> _Data in this exercise_
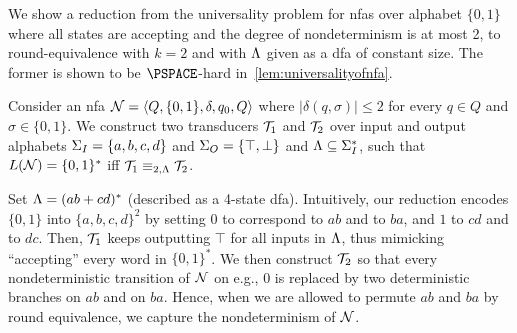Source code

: We show a reduction from the universality problem for \glspl{nfa} over alphabet $\{0,1\}$ where all states are accepting and the degree of nondeterminism is at most 2, to round-equivalence with $k=2$ and with $\Lambda$ given as a \gls{dfa} of constant size. The former is shown to be $\PSPACE$-hard in~\cref{lem:universalityofnfa}.

Consider an \gls{nfa} $\mathcal{N}=\left< Q,\{0,1\},\delta,q_0,Q\right>$ where $|\delta(q,\sigma)|\le 2$ for every $q\in Q$ and $\sigma\in \{0,1\}$.
We construct two transducers $\mathcal{T}_1$ and $\mathcal{T}_2$ over input and output alphabets $\Sigma_{I}=\{a,b,c,d\}$ and $\Sigma_{O}=\{\top,\bot\}$ and $\Lambda\subseteq \Sigma_{I}^*$, such that $L(\mathcal{N})=\{0,1\}^*$ iff $\mathcal{T}_1\equiv_{2,\Lambda}\mathcal{T}_2$. 

Set $\Lambda=(ab+cd)^*$ (described as a 4-state \gls{dfa}). Intuitively, our reduction encodes $\{0,1\}$ into $\{a,b,c,d\}^2$ by setting $0$ to correspond to $ab$ and to $ba$, and $1$ to $cd$ and to $dc$. Then, $\mathcal{T}_1$ keeps outputting $\top$ for all inputs in $\Lambda$, thus mimicking ``accepting'' every word in $\{0,1\}^*$. We then construct $\mathcal{T}_2$ so that every nondeterministic transition of $\mathcal{N}$ on e.g., $0$ is replaced by two deterministic branches on $ab$ and on $ba$. Hence, when we are allowed to permute $ab$ and $ba$ by round equivalence, we capture the nondeterminism of $\mathcal{N}$.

> _How to complete this task_
Word for word, reproduce all the data, but not the pictures.

> _Output_
Source code

: We show a reduction from the universality problem for \glspl{nfa} over alphabet $\{0,1\}$ where all states are accepting and the degree of nondeterminism is at most 2, to round-equivalence with $k=2$ and with $\Lambda$ given as a \gls{dfa} of constant size. The former is shown to be $\PSPACE$-hard in~\cref{lem:universalityofnfa}.

Consider an \gls{nfa} $\mathcal{N}=\left< Q,\{0,1\},\delta,q_0,Q\right>$ where $|\delta(q,\sigma)|\le 2$ for every $q\in Q$ and $\sigma\in \{0,1\}$.
We construct two transducers $\mathcal{T}_1$ and $\mathcal{T}_2$ over input and output alphabets $\Sigma_{I}=\{a,b,c,d\}$ and $\Sigma_{O}=\{\top,\bot\}$ and $\Lambda\subseteq \Sigma_{I}^*$, such that $L(\mathcal{N})=\{0,1\}^*$ iff $\mathcal{T}_1\equiv_{2,\Lambda}\mathcal{T}_2$. 

Set $\Lambda=(ab+cd)^*$ (described as a 4-state \gls{dfa}). Intuitively, our reduction encodes $\{0,1\}$ into $\{a,b,c,d\}^2$ by setting $0$ to correspond to $ab$ and to $ba$, and $1$ to $cd$ and to $dc$. Then, $\mathcal{T}_1$ keeps outputting $\top$ for all inputs in $\Lambda$, thus mimicking ``accepting'' every word in $\{0,1\}^*$. We then construct $\mathcal{T}_2$ so that every nondeterministic transition of $\mathcal{N}$ on e.g., $0$ is replaced by two deterministic branches on $ab$ and on $ba$. Hence, when we are allowed to permute $ab$ and $ba$ by round equivalence, we capture the nondeterminism of $\mathcal{N}$.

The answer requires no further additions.